- Part of:
- Health and social care
Finance Secretary visits local services ahead of final Budget stage.
An investment of £7.5 million to support GP practices to work more closely across their local area, has been announced by the Scottish Government.
The funding will support the development of GP clusters - helping practices to collaborate on quality improvement, share resources and develop community health services over a wider local area.
National Services Scotland and Healthcare Improvement Scotland will also be funded to help local GP practices and integration partnerships to formally establish and develop these new working arrangements across the country.
It comes as the Scottish Parliament prepares to vote on the final stage of the Scottish Government’s Budget proposals which, if approved, will deliver record investment in the NHS.
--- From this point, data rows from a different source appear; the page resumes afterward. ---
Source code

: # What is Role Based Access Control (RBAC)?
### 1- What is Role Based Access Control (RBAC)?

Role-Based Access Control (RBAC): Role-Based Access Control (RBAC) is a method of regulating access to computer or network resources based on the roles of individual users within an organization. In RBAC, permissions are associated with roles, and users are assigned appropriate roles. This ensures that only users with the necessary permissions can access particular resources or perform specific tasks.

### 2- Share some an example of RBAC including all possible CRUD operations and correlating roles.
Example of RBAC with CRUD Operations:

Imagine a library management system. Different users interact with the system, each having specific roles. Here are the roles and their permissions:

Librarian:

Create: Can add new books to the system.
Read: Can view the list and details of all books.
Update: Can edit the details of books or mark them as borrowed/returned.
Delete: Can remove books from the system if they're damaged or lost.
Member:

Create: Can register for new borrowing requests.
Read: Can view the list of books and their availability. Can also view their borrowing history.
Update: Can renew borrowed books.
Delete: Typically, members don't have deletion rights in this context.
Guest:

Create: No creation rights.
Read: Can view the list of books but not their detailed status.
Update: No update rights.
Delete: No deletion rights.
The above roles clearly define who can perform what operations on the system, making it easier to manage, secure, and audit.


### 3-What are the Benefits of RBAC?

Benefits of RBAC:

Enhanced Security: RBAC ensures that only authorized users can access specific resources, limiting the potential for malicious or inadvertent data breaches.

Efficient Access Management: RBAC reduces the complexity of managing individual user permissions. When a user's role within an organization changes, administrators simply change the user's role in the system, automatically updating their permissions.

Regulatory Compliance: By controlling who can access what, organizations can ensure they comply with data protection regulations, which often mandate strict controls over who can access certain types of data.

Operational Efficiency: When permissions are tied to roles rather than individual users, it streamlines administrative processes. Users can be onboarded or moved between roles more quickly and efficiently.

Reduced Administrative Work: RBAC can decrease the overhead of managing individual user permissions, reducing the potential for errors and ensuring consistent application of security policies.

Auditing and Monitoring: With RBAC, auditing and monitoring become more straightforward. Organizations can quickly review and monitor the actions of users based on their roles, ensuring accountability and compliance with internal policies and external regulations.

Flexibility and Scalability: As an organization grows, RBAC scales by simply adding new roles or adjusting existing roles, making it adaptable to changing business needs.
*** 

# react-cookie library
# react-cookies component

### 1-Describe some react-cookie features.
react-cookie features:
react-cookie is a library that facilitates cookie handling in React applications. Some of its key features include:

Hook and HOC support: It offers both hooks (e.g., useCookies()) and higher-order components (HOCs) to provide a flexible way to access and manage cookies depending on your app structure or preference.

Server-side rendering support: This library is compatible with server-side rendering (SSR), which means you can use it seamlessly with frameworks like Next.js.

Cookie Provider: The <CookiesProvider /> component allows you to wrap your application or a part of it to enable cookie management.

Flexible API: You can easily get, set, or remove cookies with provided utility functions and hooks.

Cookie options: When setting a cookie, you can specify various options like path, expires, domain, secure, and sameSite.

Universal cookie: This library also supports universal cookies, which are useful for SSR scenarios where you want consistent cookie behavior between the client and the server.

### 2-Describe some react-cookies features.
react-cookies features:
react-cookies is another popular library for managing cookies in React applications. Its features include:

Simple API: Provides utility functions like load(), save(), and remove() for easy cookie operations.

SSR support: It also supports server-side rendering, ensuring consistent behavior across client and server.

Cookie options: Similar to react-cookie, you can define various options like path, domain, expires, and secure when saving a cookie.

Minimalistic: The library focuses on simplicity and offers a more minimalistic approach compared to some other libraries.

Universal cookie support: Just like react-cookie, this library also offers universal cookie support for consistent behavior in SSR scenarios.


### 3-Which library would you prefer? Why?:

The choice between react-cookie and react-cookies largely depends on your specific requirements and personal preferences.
The Budget, which commits a further £327 million in resource funding for NHS Boards, will deliver additional investment in primary and community healthcare services - with the primary care budget to increase by £500 million by the end of this Parliament.
Finance Secretary Derek Mackay said extra money for GP and primary care services would allow the NHS to build up more services in the community and help ensure that people can be treated in non-hospital settings when appropriate.
He said: “This Budget will deliver growth and investment in our public services. It will provide a strong settlement for local government, increased investment in education and increases to the frontline NHS budget for investment in primary care, community care, social care and mental health.
“Record levels of investment in our NHS will ensure we continue to keep pace with rising demand, as well as providing the resources to continue to transform the way health and social care services are delivered.
“The additional funding announced today to support GPs is exactly the sort of new ways of working which we want to encourage in our NHS. Working together, across practice boundaries, will allow local GPs to better manage their collective resources and provide services that are tailored to their local population.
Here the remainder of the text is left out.